From: Stephen Hemminger <stephen@networkplumber.org>
To: Daniel Gregory <code@danielg0.com>
Cc: "Stanisław Kardach" <stanislaw.kardach@gmail.com>,
dev@dpdk.org, "Punit Agrawal" <punit.agrawal@bytedance.com>,
"Liang Ma" <liangma@liangbit.com>,
"Pengcheng Wang" <wangpengcheng.pp@bytedance.com>,
"Chunsong Feng" <fengchunsong@bytedance.com>,
"Daniel Gregory" <daniel.gregory@bytedance.com>,
"Sun Yuechi" <sunyuechi@iscas.ac.cn>
Subject: Re: [PATCH v4 00/10] riscv: implement accelerated crc using zbc
Date: Sun, 22 Feb 2026 10:03:13 -0800 [thread overview]
Message-ID: <20260222100313.5fd90e0c@phoenix.local> (raw)
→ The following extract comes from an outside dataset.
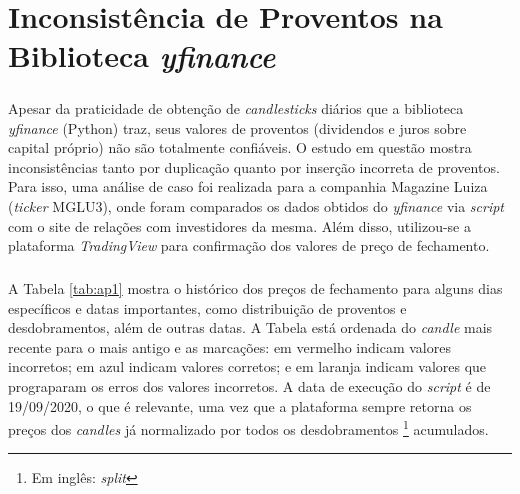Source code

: \chapter{Inconsistência de Proventos na Biblioteca \textit{yfinance}}
\label{ApendiceA}

\paragraph{} Apesar da praticidade de obtenção de \textit{candlesticks} diários que a biblioteca \textit{yfinance} (Python) traz, seus valores de proventos (dividendos e juros sobre capital próprio) não são totalmente confiáveis. O estudo em questão mostra inconsistências tanto por duplicação quanto por inserção incorreta de proventos. Para isso, uma análise de caso foi realizada para a companhia Magazine Luiza (\textit{ticker} MGLU3), onde foram comparados os dados obtidos do \textit{yfinance} via \textit{script} com o site de relações com investidores \cite{mglu_ri} da mesma. Além disso, utilizou-se a plataforma \textit{TradingView} \cite{tradingview} para confirmação dos valores de preço de fechamento.


\paragraph{} A Tabela \ref{tab:ap1} mostra o histórico dos preços de fechamento para alguns dias específicos e datas importantes, como distribuição de proventos e desdobramentos, além de outras datas. A Tabela está ordenada do \textit{candle} mais recente para o mais antigo e as marcações: em vermelho indicam valores incorretos; em azul indicam valores corretos; e em laranja indicam valores que prograparam os erros dos valores incorretos. A data de execução do \textit{script} é de 19/09/2020, o que é relevante, uma vez que a plataforma sempre retorna os preços dos \textit{candles} já normalizado por todos os desdobramentos \footnote{Em inglês: \textit{split}} acumulados.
In-Reply-To: <cover.1771772598.git.code@danielg0.com>
On Sun, 22 Feb 2026 16:29:54 +0100
Daniel Gregory <code@danielg0.com> wrote:
> The RISC-V Zbc extension adds instructions for carry-less multiplication
> we can use to implement CRC in hardware. This patch set contains two new
> implementations:
>
> - one in lib/hash/rte_crc_riscv64.h that uses a Barrett reduction to
> implement the four rte_hash_crc_* functions
> - one in lib/net/net_crc_zbc.c that uses repeated single-folds to reduce
> the buffer until it is small enough for a Barrett reduction to
> implement rte_crc16_ccitt_zbc_handler and rte_crc32_eth_zbc_handler
>
> My approach is largely based on the Intel's "Fast CRC Computation Using
> PCLMULQDQ Instruction" white paper
> https://www.researchgate.net/publication/263424619_Fast_CRC_computation
> and a post about "Optimizing CRC32 for small payload sizes on x86"
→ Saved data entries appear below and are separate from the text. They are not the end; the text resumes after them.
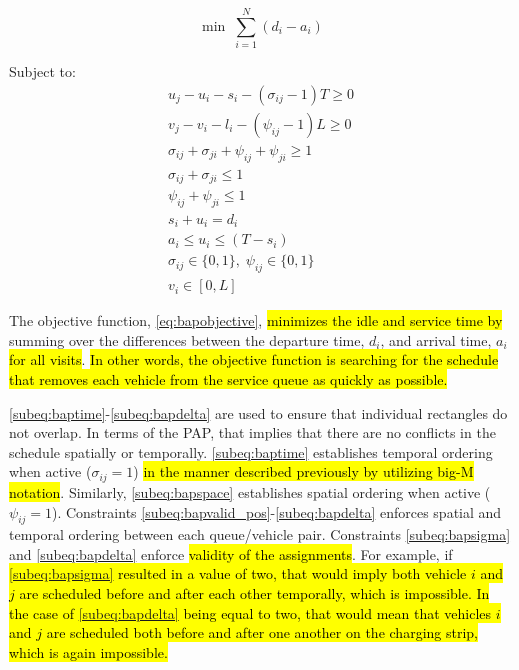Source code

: \documentclass[utf8]{FrontiersinHarvard}
\begin{document}
\begin{equation}
	\label{eq:bapobjective}
	\min\; \sum_{i=1}^N (d_i - a_i)
\end{equation}

Subject to:
\begin{subequations}
\label{eq:bapconstrs}
\begin{align}
    u_j - u_i - s_i - (\sigma_{ij} - 1)T \geq 0   \label{subeq:baptime}          \\
    v_j - v_i - l_i - (\psi_{ij} - 1)L \geq 0   \label{subeq:bapspace}           \\
    \sigma_{ij} + \sigma_{ji} + \psi_{ij} + \psi_{ji} \geq 1 \label{subeq:bapvalid_pos}     \\
    \sigma_{ij} + \sigma_{ji} \leq 1                   \label{subeq:bapsigma}        \\
    \psi_{ij} + \psi_{ji} \leq 1                   \label{subeq:bapdelta}        \\
    s_i + u_i = d_i                       \label{subeq:bapdetach}       \\
    a_i \leq u_i \leq (T - s_i)                 \label{subeq:bapvalid_starts} \\
    \sigma_{ij} \in \{0,1\},\;\psi_{ij} \in \{0,1\}\; \label{subeq:bapsdspace}      \\
    v_i \in [0, L ]                         \label{subeq:bapvspace}
\end{align}
\end{subequations}

\noindent The objective function, \autoref{eq:bapobjective}, \hl{minimizes the idle and service time by}
summing over the differences between the departure time, \(d_i\), and arrival time, \(a_i\) \hl{for all visits}.
\hl{In other words, the objective function is searching for the schedule that removes each vehicle from the service queue as quickly as possible.}

\autoref{subeq:baptime}-\autoref{subeq:bapdelta} are used to ensure that individual rectangles do not overlap. In terms
of the PAP, that implies that there are no conflicts in the schedule spatially or temporally. \autoref{subeq:baptime}
establishes temporal ordering when active (\(\sigma_{ij}=1\)) \hl{in the manner described previously by utilizing big-M notation}. Similarly, \autoref{subeq:bapspace} establishes spatial ordering when active (\(\psi_{ij} =1\)).
Constraints \autoref{subeq:bapvalid_pos}-\autoref{subeq:bapdelta} enforces spatial and temporal ordering between each
queue/vehicle pair. Constraints \autoref{subeq:bapsigma} and \autoref{subeq:bapdelta} enforce \hl{validity of the assignments}. For example, if \hl{{\autoref{subeq:bapsigma}} resulted in a value of two, that would imply both vehicle $i$ and $j$ are scheduled before and after each other temporally, which is impossible. In the case of {\autoref{subeq:bapdelta}} being equal to two, that would mean that vehicles $i$ and $j$ are scheduled both before and after one another on the charging strip, which is again impossible.}
\end{document}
> https://mary.rs/lab/crc32/
>
> Whether these new implementations are enabled is controlled by new
> build-time and run-time detection of the RISC-V extensions present in
> the compiler and on the target system.
>
> I have carried out some performance comparisons between the generic
> table implementations and the new hardware implementations. Listed below
> is the number of cycles it takes to compute the CRC hash for buffers of
> various sizes (as reported by rte_get_timer_cycles()). These results
> were collected on a Kendryte K230 and averaged over 20 samples:
>
> |Buffer | CRC32-ETH (lib/net) | CRC32C (lib/hash) |
> |Size (MB) | Table | Hardware | Table | Hardware |
> |----------|----------|----------|----------|----------|
> | 1 | 155168 | 11610 | 73026 | 18385 |
> | 2 | 311203 | 22998 | 145586 | 35886 |
> | 3 | 466744 | 34370 | 218536 | 53939 |
> | 4 | 621843 | 45536 | 291574 | 71944 |
> | 5 | 777908 | 56989 | 364152 | 89706 |
> | 6 | 932736 | 68023 | 437016 | 107726 |
> | 7 | 1088756 | 79236 | 510197 | 125426 |
> | 8 | 1243794 | 90467 | 583231 | 143614 |
>
> These results suggest a speed-up of lib/net by thirteen times, and of
> lib/hash by four times.
>
> I have also run the hash_functions_autotest benchmark in dpdk_test,
> which measures the performance of the lib/hash implementation on small
> buffers, getting the following times:
>
> | Key Length | Time (ticks/op) |
> | (bytes) | Table | Hardware |
> |------------|----------|----------|
> | 1 | 0.47 | 0.85 |
> | 2 | 0.57 | 0.87 |
> | 4 | 0.99 | 0.88 |
> | 8 | 1.35 | 0.88 |
> | 9 | 1.20 | 1.09 |
> | 13 | 1.76 | 1.35 |
> | 16 | 1.87 | 1.02 |
> | 32 | 2.96 | 0.98 |
> | 37 | 3.35 | 1.45 |
> | 40 | 3.49 | 1.12 |
> | 48 | 4.02 | 1.25 |
> | 64 | 5.08 | 1.54 |
>
> v4:
> - rebase on 26.03-rc1
> - RISC64 -> RISCV64 in test_hash.c (Stephen Hemminger)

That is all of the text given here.